Piłka nożna: Ze Sztormu pod Chełmiec - kolejny transfer AZS PWSZ
Do wałbrzyskiego zespołu dołączyła 27-letnia Martyna Zańko ze Sztormu Gdańsk.
Początek poprzedniego sezonu Zańko na pewno zapamięta na długo. W 1. kolejce, w starciu z AZS UJ Kraków zerwała więzadła w kolanie, tracąc ponad połowę sezonu. Po powrocie na boisko prezentowała się jednak bardzo dobrze, zdobywając 6 bramek w 13 meczach. To wystarczyło by zostać najlepszą strzelczynią zespołu w całych rozgrywkach.

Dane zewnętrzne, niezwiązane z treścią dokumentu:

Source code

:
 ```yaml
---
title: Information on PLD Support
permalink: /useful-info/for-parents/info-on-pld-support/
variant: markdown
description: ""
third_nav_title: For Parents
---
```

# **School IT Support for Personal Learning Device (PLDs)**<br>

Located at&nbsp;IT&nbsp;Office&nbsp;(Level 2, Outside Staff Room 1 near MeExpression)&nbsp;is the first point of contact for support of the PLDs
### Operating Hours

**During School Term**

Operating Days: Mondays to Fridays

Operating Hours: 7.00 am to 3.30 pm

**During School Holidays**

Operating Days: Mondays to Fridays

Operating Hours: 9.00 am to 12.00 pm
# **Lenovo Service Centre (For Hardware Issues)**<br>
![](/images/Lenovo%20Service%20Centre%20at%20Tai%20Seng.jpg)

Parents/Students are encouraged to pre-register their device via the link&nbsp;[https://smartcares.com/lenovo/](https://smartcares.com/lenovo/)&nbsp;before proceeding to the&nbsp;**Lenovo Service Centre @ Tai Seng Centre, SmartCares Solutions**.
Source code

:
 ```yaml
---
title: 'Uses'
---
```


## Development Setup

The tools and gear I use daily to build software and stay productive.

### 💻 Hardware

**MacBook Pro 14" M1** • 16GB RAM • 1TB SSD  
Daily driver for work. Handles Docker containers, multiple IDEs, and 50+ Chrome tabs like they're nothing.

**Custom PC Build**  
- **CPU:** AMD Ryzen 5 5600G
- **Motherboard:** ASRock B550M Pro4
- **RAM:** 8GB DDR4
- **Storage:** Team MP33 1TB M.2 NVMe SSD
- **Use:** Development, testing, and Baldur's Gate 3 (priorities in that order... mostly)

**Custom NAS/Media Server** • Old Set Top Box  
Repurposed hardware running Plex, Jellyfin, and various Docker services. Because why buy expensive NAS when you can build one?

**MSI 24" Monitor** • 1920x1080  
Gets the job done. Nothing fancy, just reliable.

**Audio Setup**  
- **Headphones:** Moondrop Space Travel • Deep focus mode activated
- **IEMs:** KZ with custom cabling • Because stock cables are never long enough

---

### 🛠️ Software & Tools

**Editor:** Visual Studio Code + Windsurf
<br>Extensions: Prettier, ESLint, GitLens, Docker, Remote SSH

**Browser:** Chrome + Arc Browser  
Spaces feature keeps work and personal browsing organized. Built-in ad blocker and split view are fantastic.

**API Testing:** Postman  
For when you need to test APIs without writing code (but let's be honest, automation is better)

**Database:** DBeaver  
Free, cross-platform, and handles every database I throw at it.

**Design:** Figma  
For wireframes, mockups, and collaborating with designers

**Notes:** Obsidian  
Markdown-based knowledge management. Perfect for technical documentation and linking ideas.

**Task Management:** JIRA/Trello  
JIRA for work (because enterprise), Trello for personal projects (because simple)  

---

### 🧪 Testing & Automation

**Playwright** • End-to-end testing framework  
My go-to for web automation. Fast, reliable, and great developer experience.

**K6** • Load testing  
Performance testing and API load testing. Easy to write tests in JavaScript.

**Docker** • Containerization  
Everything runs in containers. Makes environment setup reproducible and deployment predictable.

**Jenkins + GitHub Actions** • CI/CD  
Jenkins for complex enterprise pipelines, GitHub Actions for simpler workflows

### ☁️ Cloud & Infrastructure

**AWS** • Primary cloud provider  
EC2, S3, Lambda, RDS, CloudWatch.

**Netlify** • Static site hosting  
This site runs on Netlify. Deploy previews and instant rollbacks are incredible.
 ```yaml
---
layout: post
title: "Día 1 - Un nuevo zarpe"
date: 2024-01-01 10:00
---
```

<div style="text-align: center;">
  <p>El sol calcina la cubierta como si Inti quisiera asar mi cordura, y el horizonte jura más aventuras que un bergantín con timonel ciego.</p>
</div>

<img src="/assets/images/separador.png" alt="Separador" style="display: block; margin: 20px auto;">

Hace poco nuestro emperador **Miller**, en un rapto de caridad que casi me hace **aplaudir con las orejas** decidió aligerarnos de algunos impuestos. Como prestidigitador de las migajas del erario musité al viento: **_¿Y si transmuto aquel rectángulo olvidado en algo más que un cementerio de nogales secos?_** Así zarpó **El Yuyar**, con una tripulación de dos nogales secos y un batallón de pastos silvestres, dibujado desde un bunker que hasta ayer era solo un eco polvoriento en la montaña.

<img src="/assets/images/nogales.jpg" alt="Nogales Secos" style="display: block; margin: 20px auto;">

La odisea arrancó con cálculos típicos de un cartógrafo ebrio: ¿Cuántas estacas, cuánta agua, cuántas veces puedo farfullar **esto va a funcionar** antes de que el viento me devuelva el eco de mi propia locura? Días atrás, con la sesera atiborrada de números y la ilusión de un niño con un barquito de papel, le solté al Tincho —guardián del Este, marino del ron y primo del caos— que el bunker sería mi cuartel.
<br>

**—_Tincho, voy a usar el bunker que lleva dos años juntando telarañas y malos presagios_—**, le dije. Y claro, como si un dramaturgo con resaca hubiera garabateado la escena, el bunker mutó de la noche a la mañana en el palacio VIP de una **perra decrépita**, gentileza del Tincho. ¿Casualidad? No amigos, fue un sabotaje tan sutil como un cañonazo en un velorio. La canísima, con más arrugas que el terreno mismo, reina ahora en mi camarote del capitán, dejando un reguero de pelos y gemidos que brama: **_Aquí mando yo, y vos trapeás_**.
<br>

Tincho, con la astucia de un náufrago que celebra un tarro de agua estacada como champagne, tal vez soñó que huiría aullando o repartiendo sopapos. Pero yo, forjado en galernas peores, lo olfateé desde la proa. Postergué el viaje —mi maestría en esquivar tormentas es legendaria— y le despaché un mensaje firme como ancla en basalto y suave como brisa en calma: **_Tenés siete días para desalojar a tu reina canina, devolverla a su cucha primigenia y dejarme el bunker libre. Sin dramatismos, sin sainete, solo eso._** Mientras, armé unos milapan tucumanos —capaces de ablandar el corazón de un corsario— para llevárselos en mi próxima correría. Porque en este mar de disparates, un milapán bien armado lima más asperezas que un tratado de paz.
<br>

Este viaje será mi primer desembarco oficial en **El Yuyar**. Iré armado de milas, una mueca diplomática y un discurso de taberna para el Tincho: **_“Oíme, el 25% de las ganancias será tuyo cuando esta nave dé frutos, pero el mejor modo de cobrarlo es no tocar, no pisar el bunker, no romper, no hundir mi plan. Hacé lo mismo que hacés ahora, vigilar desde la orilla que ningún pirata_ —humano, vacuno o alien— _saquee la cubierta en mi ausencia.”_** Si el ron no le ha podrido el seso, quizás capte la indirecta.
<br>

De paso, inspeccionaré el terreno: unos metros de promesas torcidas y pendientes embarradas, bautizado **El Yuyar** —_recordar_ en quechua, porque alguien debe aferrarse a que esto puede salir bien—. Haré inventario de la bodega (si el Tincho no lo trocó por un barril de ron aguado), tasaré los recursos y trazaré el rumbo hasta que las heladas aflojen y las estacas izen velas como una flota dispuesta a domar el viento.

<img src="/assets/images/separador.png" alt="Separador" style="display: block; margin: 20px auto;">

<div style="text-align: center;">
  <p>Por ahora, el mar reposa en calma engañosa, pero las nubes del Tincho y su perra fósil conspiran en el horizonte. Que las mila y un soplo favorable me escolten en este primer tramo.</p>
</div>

Do Sztormu Zańko dołączyła cztery lata temu z Checzy Gdynia, którego jest wychowanką. W 2015 roku awansowała ze Sztormem do Ekstraligi. W ostatnim sezonie Sztorm był jednak w lidze ostatni i pożegnał się z Ekstraligą.
To kolejny transfer bardzo aktywnego na rynku wałbrzyskiego klubu. Do brązowego medalisty ostatnich rozgrywek dołączyły także Jagoda Szewczuk (obrończyni z wicemistrza Polski, Górnika Łęczna), Monika Kędzierska (pomocniczka, GOSiR Piaseczno, Ekstraliga), Julita Głąb (napastniczka, Unifreeze Górzno, awans do Ekstraligi) i Andżelika Dąbek (bramkarka, Sukces Oleśnica, III liga, ale w przeszłości grała w elicie w AZS Wrocław i Zagłębiu Lubin).
Prawdziwym hitem jest jednak dołączenie do AZS-U PWSZ Jolanty Siwińskiej - 26-latka to podpora reprezentacji Polski, powracająca do kraju z ligi niemieckiej, gdzie w barwach 1 FFC Turbine Poczdam zajęła w Bundeslidze 3. miejsce. W kadrze zagrała aż 72 razy.
Ekipę Kamila Jasińskiego opuściły za to Daria Antończyk, Patrycja Salwa, Katarzyna Iwańczuk (zakończyły kariery), Angelika Smagur (Czwórka Radom) i Ana Jelencić (Górnik Łęczna).
Mówiło się także o powrocie do Wałbrzycha bramkarki Jessici Ludwiczak, do tej pory zmienniczki w Łęcznej. Ostatnio Ludwiczak bliżej jednak do pierwszoligowego GKS-u Katowice.